Status and Risks to Heritage Trout Lakes
The heritage trout lakes are often difficult to reach, requiring at least a day of wilderness travel. That remoteness, plus tight budgets, reduced fisheries staff numbers, and alternative priorities has meant that relatively little is known about most heritage trout lakes.
Many of the fish populations and water quality parameters of these heritage trout Lakes have been surveyed only once or twice in the last hundred years, and frequency at which these lakes are surveyed has been severely reduced in the past 20 years.
Thus, despite being perhaps the cleanest, wildest, and most unique lakes in Minnesota, surprisingly little is known about the heritage trout lakes and their current health and status.
Significant questions include the health of the fish populations, whether invasive species have reached their lakes, and whether the lakes are warming in a manner that will impact their long-term survival.
Lake trout are the apex fish predator in many of these waters, but other predators that feed on the trout, such as otters, loons, eagles, and ospreys. So the health of these heritage trout lakes also impacts the other denizens of this northern lake country.
A need exists to assess the status of the heritage trout lakes, as well as to begin long term assessments of key indicators of lake health, including lake temperature and oxygen profiles; presence of invasive species, and health of the trout populations themselves. Unanswered questions include:
1. What is the thermal habitat volume (THV) of Minnesota’s remaining trout lakes, and how is that THV likely to change in coming decades?
2. How many lakes are at risk of losing cold-water habitat needed by lake trout, and which lakes are likely to continue to support the species through a prolonged period of climate change?
3. How many, and which, lakes in Minnesota still support their original lake trout populations?
4. Are there genetic adaptations in the isolated populations that have allowed them to persist for thousands of generations, and if so which populations potentially possess such adaptations and how can those populations be preserved?

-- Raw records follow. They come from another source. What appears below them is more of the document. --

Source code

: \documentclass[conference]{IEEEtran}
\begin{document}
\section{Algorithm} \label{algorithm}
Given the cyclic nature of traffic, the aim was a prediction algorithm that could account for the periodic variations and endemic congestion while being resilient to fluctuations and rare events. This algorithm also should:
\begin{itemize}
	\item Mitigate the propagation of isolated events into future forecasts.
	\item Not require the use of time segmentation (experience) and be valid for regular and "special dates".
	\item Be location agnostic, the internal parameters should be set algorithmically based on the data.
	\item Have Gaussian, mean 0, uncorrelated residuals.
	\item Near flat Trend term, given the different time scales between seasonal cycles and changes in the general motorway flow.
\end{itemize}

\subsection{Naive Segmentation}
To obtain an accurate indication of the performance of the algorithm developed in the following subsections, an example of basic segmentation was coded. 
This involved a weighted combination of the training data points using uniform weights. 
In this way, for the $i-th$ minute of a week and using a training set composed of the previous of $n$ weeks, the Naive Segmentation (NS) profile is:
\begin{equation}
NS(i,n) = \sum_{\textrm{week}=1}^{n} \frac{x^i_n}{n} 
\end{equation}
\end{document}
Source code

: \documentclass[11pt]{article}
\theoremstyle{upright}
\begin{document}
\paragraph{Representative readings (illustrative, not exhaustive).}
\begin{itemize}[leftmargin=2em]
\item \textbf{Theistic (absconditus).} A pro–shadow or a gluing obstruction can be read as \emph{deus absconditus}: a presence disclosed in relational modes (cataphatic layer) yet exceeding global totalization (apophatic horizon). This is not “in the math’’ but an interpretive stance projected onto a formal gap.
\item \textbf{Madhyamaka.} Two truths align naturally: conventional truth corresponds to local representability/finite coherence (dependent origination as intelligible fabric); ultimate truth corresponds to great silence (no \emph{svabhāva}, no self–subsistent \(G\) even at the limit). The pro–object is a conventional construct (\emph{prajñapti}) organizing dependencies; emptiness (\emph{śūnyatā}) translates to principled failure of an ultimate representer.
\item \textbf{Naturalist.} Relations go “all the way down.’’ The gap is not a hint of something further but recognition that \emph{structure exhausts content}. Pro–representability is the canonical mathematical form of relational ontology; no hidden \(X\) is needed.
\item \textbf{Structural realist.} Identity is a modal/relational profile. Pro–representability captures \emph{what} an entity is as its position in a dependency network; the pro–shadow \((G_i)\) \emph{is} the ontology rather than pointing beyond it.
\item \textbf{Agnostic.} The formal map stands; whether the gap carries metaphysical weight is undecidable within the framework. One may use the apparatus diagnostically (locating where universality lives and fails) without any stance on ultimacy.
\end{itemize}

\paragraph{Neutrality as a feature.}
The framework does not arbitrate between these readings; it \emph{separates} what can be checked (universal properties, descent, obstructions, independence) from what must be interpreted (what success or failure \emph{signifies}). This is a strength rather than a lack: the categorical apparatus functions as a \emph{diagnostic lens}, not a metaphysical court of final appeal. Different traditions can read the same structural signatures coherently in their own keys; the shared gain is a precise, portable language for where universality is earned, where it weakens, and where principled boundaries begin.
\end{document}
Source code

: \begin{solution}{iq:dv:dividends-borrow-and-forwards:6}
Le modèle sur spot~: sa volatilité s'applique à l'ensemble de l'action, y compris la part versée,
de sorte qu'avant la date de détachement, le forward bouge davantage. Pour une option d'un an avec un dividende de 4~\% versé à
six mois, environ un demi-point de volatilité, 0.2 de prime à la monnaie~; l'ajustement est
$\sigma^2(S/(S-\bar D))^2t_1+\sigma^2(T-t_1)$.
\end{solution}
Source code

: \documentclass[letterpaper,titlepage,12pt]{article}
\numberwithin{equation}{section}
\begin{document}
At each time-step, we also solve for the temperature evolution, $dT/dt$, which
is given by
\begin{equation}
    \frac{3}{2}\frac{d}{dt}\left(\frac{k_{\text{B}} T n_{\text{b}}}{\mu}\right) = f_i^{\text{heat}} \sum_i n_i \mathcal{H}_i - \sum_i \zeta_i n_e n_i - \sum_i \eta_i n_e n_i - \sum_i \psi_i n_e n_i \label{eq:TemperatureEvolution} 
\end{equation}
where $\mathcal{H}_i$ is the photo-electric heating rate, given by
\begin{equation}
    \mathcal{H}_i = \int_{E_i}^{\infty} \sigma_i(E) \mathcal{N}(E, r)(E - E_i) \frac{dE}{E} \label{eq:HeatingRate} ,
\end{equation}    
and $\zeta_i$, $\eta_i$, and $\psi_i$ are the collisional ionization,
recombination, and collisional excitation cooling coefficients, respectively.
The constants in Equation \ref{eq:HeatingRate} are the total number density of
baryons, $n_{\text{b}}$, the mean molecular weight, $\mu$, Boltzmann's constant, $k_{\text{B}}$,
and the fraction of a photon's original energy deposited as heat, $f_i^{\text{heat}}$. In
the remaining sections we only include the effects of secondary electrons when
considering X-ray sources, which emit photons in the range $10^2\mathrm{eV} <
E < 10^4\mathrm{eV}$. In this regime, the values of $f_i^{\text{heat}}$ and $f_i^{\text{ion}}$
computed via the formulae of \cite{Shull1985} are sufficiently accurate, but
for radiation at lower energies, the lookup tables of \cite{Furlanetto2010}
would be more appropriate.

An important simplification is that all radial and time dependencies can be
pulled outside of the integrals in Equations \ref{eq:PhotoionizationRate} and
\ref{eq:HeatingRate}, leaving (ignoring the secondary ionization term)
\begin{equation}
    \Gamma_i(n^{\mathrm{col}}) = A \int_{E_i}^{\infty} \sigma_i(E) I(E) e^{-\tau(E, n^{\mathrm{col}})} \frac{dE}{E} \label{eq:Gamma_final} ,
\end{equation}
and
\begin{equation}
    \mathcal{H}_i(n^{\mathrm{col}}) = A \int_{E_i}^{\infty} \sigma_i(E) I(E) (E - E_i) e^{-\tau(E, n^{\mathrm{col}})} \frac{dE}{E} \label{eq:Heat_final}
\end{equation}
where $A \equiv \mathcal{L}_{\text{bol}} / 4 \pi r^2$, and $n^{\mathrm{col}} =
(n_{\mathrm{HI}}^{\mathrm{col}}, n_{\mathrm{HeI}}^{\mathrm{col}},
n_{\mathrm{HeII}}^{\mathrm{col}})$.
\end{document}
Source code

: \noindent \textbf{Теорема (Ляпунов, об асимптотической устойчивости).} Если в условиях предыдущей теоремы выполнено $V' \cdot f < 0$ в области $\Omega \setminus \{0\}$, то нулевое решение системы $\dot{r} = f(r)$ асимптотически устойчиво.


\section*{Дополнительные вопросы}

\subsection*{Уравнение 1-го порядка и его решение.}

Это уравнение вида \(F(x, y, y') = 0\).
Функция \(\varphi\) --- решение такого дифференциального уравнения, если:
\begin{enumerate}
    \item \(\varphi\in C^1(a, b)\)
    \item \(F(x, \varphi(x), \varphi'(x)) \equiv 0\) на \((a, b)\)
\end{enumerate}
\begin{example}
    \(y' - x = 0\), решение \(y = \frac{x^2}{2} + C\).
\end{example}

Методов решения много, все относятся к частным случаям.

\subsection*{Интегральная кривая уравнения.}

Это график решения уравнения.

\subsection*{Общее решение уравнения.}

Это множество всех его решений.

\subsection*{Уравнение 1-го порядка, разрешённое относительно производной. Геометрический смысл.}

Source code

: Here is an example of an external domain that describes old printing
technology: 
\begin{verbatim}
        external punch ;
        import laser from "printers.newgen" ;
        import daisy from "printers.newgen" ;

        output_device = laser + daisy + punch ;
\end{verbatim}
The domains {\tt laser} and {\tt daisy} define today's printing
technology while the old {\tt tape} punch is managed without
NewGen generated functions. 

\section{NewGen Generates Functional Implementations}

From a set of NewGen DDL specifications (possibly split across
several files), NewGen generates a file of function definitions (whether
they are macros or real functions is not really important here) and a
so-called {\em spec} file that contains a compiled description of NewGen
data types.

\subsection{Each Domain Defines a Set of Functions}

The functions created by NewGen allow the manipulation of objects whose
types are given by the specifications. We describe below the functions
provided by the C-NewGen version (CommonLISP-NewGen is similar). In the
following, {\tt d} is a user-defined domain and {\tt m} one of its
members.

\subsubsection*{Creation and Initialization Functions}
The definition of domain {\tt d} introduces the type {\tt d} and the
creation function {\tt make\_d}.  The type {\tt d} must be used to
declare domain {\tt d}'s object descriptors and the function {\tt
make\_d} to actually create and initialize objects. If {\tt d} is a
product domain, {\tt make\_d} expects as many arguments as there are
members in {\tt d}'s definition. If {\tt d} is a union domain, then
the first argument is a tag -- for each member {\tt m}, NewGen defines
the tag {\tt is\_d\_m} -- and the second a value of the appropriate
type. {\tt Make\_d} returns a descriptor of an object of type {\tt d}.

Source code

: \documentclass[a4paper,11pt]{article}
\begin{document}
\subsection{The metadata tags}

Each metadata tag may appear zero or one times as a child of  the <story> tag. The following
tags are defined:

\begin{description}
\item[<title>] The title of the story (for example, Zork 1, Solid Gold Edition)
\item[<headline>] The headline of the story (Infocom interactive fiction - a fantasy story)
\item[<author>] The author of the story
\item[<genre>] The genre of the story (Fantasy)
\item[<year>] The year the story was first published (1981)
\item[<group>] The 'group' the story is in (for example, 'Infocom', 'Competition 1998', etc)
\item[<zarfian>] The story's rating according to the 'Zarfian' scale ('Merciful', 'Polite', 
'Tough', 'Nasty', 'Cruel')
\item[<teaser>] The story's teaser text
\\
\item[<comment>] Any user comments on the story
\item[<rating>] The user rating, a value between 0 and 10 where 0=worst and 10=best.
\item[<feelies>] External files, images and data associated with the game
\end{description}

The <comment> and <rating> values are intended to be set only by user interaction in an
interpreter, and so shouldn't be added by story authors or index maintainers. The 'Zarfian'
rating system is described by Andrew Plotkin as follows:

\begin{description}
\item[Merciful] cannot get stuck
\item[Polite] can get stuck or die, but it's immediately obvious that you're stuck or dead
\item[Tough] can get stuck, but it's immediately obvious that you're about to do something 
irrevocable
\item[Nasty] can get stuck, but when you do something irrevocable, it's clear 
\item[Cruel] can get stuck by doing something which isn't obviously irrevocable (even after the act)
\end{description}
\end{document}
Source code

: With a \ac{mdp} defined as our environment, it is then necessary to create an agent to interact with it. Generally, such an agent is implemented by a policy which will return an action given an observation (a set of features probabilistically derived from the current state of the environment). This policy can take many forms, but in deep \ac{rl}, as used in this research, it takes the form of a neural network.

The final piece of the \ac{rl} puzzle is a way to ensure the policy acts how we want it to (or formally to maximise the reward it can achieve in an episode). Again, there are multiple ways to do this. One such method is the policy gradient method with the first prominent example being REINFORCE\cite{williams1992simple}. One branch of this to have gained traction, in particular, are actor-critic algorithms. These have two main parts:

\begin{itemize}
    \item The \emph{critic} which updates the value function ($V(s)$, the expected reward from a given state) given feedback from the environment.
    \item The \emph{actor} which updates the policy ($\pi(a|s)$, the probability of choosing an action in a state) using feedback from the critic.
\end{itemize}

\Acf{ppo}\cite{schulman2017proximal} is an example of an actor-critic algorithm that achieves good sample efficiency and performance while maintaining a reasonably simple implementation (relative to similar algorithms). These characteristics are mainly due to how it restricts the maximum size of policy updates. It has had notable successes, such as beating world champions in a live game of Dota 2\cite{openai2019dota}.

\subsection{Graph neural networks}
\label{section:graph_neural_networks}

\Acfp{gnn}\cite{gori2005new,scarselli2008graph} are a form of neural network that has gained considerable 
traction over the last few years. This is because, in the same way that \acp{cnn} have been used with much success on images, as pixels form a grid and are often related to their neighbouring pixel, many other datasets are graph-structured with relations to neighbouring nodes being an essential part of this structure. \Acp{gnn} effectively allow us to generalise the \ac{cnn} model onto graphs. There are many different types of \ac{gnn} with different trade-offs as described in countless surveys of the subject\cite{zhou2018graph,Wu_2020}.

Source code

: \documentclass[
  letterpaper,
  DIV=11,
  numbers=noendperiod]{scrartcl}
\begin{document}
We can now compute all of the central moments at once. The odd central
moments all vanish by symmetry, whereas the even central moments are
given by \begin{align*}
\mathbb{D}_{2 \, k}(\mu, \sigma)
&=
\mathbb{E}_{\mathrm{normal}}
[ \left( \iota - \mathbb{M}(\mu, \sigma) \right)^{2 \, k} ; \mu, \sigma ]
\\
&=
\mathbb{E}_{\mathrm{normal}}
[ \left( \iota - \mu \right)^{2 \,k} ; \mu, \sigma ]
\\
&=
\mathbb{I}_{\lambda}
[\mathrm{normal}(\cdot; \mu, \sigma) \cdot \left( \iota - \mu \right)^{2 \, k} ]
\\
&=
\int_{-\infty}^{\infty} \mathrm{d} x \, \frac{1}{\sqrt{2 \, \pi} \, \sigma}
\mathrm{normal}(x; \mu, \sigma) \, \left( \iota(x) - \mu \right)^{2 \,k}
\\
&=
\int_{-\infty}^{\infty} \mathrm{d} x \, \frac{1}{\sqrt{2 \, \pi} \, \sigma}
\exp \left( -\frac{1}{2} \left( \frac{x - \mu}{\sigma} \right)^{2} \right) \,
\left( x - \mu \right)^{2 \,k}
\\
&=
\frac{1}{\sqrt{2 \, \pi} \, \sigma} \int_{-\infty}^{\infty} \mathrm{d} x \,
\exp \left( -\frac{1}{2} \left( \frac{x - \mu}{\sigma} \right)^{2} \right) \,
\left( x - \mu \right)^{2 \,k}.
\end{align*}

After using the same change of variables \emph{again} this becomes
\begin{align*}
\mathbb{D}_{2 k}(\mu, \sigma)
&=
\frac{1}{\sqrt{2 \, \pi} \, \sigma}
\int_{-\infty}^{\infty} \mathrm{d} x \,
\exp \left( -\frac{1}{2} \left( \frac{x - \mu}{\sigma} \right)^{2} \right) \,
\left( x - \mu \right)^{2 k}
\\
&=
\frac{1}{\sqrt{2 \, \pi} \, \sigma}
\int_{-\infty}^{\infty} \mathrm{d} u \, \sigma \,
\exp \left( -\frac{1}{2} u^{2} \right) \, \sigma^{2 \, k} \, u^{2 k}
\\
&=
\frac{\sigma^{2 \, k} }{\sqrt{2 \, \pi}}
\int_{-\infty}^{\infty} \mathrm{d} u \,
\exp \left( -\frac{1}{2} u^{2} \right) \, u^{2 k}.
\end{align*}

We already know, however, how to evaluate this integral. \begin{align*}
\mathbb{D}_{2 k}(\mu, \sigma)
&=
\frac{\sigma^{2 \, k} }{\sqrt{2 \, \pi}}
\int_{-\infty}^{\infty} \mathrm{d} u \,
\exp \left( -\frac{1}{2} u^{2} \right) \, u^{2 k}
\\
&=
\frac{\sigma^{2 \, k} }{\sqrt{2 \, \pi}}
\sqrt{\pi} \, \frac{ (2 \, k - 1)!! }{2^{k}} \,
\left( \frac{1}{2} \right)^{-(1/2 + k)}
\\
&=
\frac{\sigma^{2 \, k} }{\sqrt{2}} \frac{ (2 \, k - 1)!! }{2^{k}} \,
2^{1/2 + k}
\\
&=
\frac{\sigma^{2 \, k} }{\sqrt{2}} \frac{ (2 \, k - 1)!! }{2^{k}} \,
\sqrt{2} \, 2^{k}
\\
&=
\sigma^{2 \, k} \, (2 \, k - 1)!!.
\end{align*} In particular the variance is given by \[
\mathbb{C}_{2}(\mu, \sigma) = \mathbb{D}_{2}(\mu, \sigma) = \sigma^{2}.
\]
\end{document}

5. How many lakes have been affected by introductions of undesirable fish species (like walleye and smallmouth bass), and how many are still vulnerable to such introductions?
6. How many lakes have already been infested by other undesirable or invasive species (e.g. rainbow smelt, spiny waterflea, and zebra or quagga mussels)?
7. What effect will future infestations have on lake trout populations?
8. How many lake trout lakes are currently harvested at levels near or above long-term sustainability?
9. How will extreme weather, such as long-lasting heat waves that warm lakes or unprecedented rain storms that could flood lakes and spread non-native fish impact heritage lakes?
10. What will be the effect of droughts that result in large, intense fires in forested landscapes, releasing large pulses of nutrients?